When adding new parameters or modifying old ones, it is wise to use a test structure to be sure the new parameters are being found. If they are not, then you may be using an incorrect atom or bond type or a match is occurring from an entry higher up in the force field file for the stretch, bend or torsional parts of the force field. You may easily test for ordering by putting your entry at the top of the appropriate section (stretch, bend, etc). You should also rerun the energy test structures supplied to be sure you have not changed other parameters in error.
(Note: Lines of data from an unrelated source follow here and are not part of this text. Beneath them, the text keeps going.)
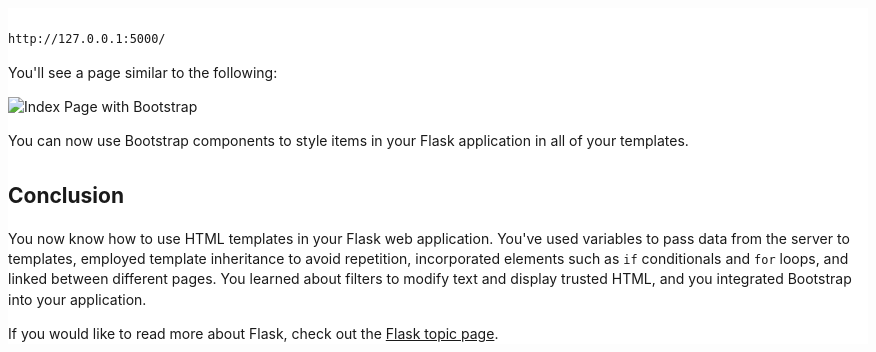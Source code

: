 

```

http://127.0.0.1:5000/

```



You'll see a page similar to the following:



![Index Page with Bootstrap](https://i.imgur.com/haE7cO1.png)



You can now use Bootstrap components to style items in your Flask application in all of your templates.



## Conclusion

You now know how to use HTML templates in your Flask web application. You've used variables to pass data from the server to templates, employed template inheritance to avoid repetition, incorporated elements such as `if` conditionals and `for` loops, and linked between different pages. You learned about filters to modify text and display trusted HTML, and you integrated Bootstrap into your application.



If you would like to read more about Flask, check out the [Flask topic page](https://www.digitalocean.com/community/tags/flask).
Also be sure to make the appropriate changes in the interaction descriptors at the far right of each entry so that the parameter set will be correctly identified (as we have defined them) as (Column 1) O (original), M (modified), or A (added) and as (Column 2) 1 (high quality parameter), 2 (tentative parameter) or 3 (generalized parameter). We also add a brief comment and the name of (or reference to) the parameter author. You should add the appropriate comments, your initials and location for each entry you add or modify to keep track of the parameters you have added. You will want to be able to add your new parameters to any force fields we supply in the future. Note that force field lines are up to 130 characters so set your editor to display the entire line.

Some excerpts from mm2.fld follow, by way of example. Figure 3 exhibits several stretch interactions.

A positive bond moment will make the first atom listed in the bond entry positively charged. In the forth entry above, the value of -0.32 Debye will make the C3 negative and the H1 positive.

In the first line of the stretch section, a special C3 - C3 interaction is defined by the optional alpha descriptors O3O3 which require that both the first C3 and the second C3 have attached O3s, as in ethylene glycol. This is not a standard MM2 stretch and is therefore marked in the SEL 1 field with an A . The SEL 2 field is marked1 since the parameter is a high quality one. The second and third lines contain MM2 and MM2' parameters and are distinguished at the right hand end of the lines in the labeling of the second line by the ALT specifications 1 a and 1 b. As described above, if ALT 1 is given the a value in the Introductory Section of the force field, MM2 (not MM2') parameters will be used.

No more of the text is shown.